TradingKey – SpaceX ( SPCX) options officially debuted for trading this Tuesday (June 17). Approximately 1.8 million contracts traded on the first day, with about $2.8 billion in premium changing hands, breaking the first-day volume record for single-stock options. Notably, market sentiment was clearly characterized by chasing the rally, with call option volume outstripping put option volume. The overall call/put ratio was approximately 1.3:1, indicating that capital is still betting on a continued rise in SpaceX’s stock price.
In terms of the underlying stock’s performance, SPCX’s first-day option trading and stock price volatility reinforced each other.
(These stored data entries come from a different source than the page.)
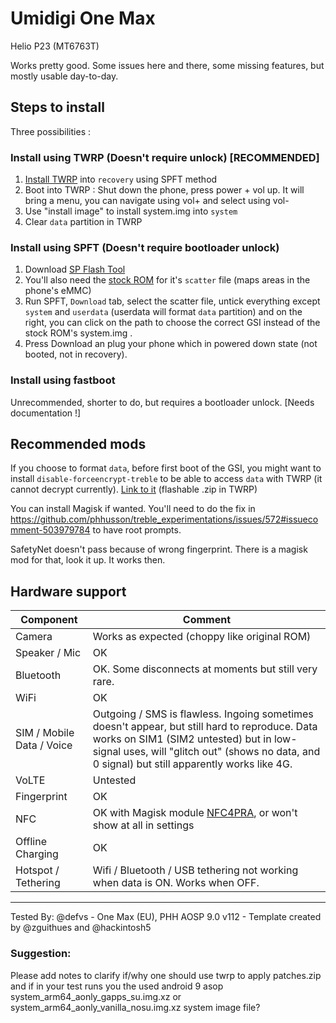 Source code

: # Umidigi One Max
Helio P23 (MT6763T)

Works pretty good. Some issues here and there, some missing features, but mostly usable day-to-day.

## Steps to install
Three possibilities :

### Install using TWRP (Doesn't require unlock) [RECOMMENDED]
1. [Install TWRP](https://twrp.me/umidigi/onemax.html) into ``recovery`` using SPFT method
2. Boot into TWRP : Shut down the phone, press power + vol up. It will bring a menu, you can navigate using vol+ and select using vol-
3. Use "install image" to install system.img into ``system``
4. Clear ``data`` partition in TWRP

### Install using SPFT (Doesn't require bootloader unlock)
1. Download [SP Flash Tool](https://spflashtool.com/)
2. You'll also need the [stock ROM](https://community.umidigi.com/forum.php?mod=forumdisplay&fid=211) for it's ``scatter`` file (maps areas in the phone's eMMC)
3. Run SPFT, ``Download`` tab, select the scatter file, untick everything except ``system`` and ``userdata`` (userdata will format ``data`` partition) and on the right, you can click on the path to choose the correct GSI instead of the stock ROM's system.img .
4. Press Download an plug your phone which in powered down state (not booted, not in recovery).

### Install using fastboot
Unrecommended, shorter to do, but requires a bootloader unlock.
[Needs documentation !]

## Recommended mods
If you choose to format ``data``, before first boot of the GSI, you might want to install ``disable-forceencrypt-treble`` to be able to access ``data`` with TWRP (it cannot decrypt currently). [Link to it](https://github.com/phhusson/treble_experimentations/issues/572#issuecomment-503979784) (flashable .zip in TWRP)

You can install Magisk if wanted. You'll need to do the fix in https://github.com/phhusson/treble_experimentations/issues/572#issuecomment-503979784 to have root prompts.

SafetyNet doesn't pass because of wrong fingerprint. There is a magisk mod for that, look it up. It works then.

## Hardware support

| Component                 |      Comment                                              |
|---------------------------|-----------------------------------------------------------|
| Camera                    | Works as expected (choppy like original ROM)              |
| Speaker / Mic             | OK                                                        |
| Bluetooth                 | OK. Some disconnects at moments but still very rare.      |
| WiFi                      | OK                                                        |
| SIM / Mobile Data / Voice | Outgoing / SMS is flawless. Ingoing sometimes doesn't appear, but still hard to reproduce. Data works on SIM1 (SIM2 untested) but in low-signal uses, will "glitch out" (shows no data, and 0 signal) but still apparently works like 4G.                                                     |
| VoLTE                     | Untested                                                  |
| Fingerprint               | OK                                                        |
| NFC                       | OK with Magisk module [NFC4PRA](https://github.com/Magisk-Modules-Repo/NFC4PRA-GSI), or won't show at all in settings                                                           |
| Offline Charging          | OK                                                        |
| Hotspot / Tethering       | Wifi / Bluetooth / USB tethering not working when data is ON. Works when OFF.|
---

Tested By: @defvs - One Max (EU), PHH AOSP 9.0 v112 - Template created by @zguithues and @hackintosh5

### Suggestion: 
Please add notes to clarify if/why one should use twrp to apply patches.zip and if in your test runs you the used android 9 asop system_arm64_aonly_gapps_su.img.xz or system_arm64_aonly_vanilla_nosu.img.xz system image file? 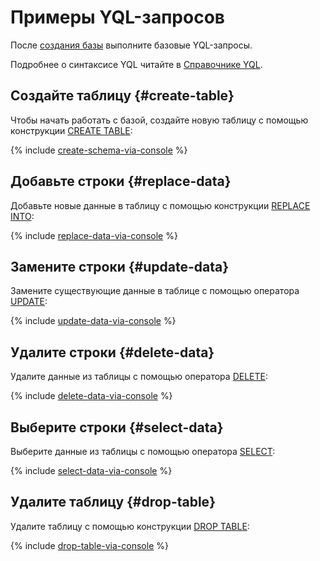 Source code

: # Примеры YQL-запросов

После [создания базы](create-db.md) выполните базовые YQL-запросы.

Подробнее о синтаксисе YQL читайте в [Справочнике YQL](../yql/reference/overview.md).

## Создайте таблицу {#create-table}

Чтобы начать работать с базой, создайте новую таблицу с помощью конструкции [CREATE TABLE](../yql/reference/syntax/create_table.md):

{% include [create-schema-via-console](../../_includes/ydb/create-schema-via-console.md) %}

## Добавьте строки {#replace-data}

Добавьте новые данные в таблицу с помощью конструкции [REPLACE INTO](../yql/reference/syntax/replace_into.md):

{% include [replace-data-via-console](../../_includes/ydb/replace-data-via-console.md) %}


## Замените строки {#update-data}

Замените существующие данные в таблице с помощью оператора [UPDATE](../yql/reference/syntax/update.md):

{% include [update-data-via-console](../../_includes/ydb/update-data-via-console.md) %}


## Удалите строки {#delete-data}

Удалите данные из таблицы с помощью оператора [DELETE](../yql/reference/syntax/delete.md):

{% include [delete-data-via-console](../../_includes/ydb/delete-data-via-console.md) %}


## Выберите строки {#select-data}

Выберите данные из таблицы с помощью оператора [SELECT](../yql/reference/syntax/select.md):

{% include [select-data-via-console](../../_includes/ydb/select-data-via-console.md) %}


## Удалите таблицу {#drop-table}

Удалите таблицу с помощью конструкции [DROP TABLE](../yql/reference/syntax/drop_table.md):

{% include [drop-table-via-console](../../_includes/ydb/drop-table-via-console.md) %} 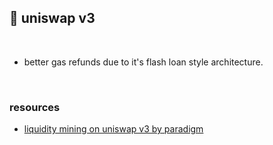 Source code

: ## 🍣 uniswap v3

<br>

* better gas refunds due to it's flash loan style architecture.


<br>

### resources

* [liquidity mining on uniswap v3 by paradigm](https://www.paradigm.xyz/2021/05/liquidity-mining-on-uniswap-v3)
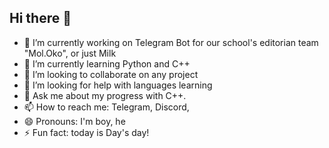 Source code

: ## Hi there 👋
- 🔭 I’m currently working on Telegram Bot for our school's editorian team "Mol.Oko", or just Milk
- 🌱 I’m currently learning Python and C++
- 👯 I’m looking to collaborate on any project
- 🤔 I’m looking for help with languages learning
- 💬 Ask me about my progress with C++.
- 📫 How to reach me: Telegram, Discord, 
- 😄 Pronouns: I'm boy, he
- ⚡ Fun fact: today is Day's day!
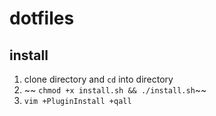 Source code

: # dotfiles

## install
1. clone directory and `cd` into directory
2. ~~ `chmod +x install.sh && ./install.sh`~~
3. `vim +PluginInstall +qall` 
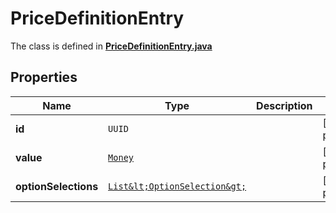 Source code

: 

# PriceDefinitionEntry

The class is defined in **[PriceDefinitionEntry.java](../../src/main/java/com/aixtra/couchcode/model/PriceDefinitionEntry.java)**

## Properties

Name | Type | Description | Notes
------------ | ------------- | ------------- | -------------
**id** | `UUID` |  |  [optional property]
**value** | [`Money`](Money.md) |  |  [optional property]
**optionSelections** | [`List&lt;OptionSelection&gt;`](OptionSelection.md) |  |  [optional property]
The stock surged to near $225 intraday before pulling back to close at $201.80, though it still posted a significant gain from the previous session. For a highly watched star asset that has just gone public with a limited float, a surge in option market volume naturally amplifies underlying stock volatility. When a massive number of investors buy call options, market makers may need to buy the underlying stock to hedge their risk, triggering a short-term “Gamma squeeze.” However, once the stock price pulls back from its highs, option values can quickly evaporate, meaning the risk of buying out-of-the-money (OTM) calls at peak prices is also substantial.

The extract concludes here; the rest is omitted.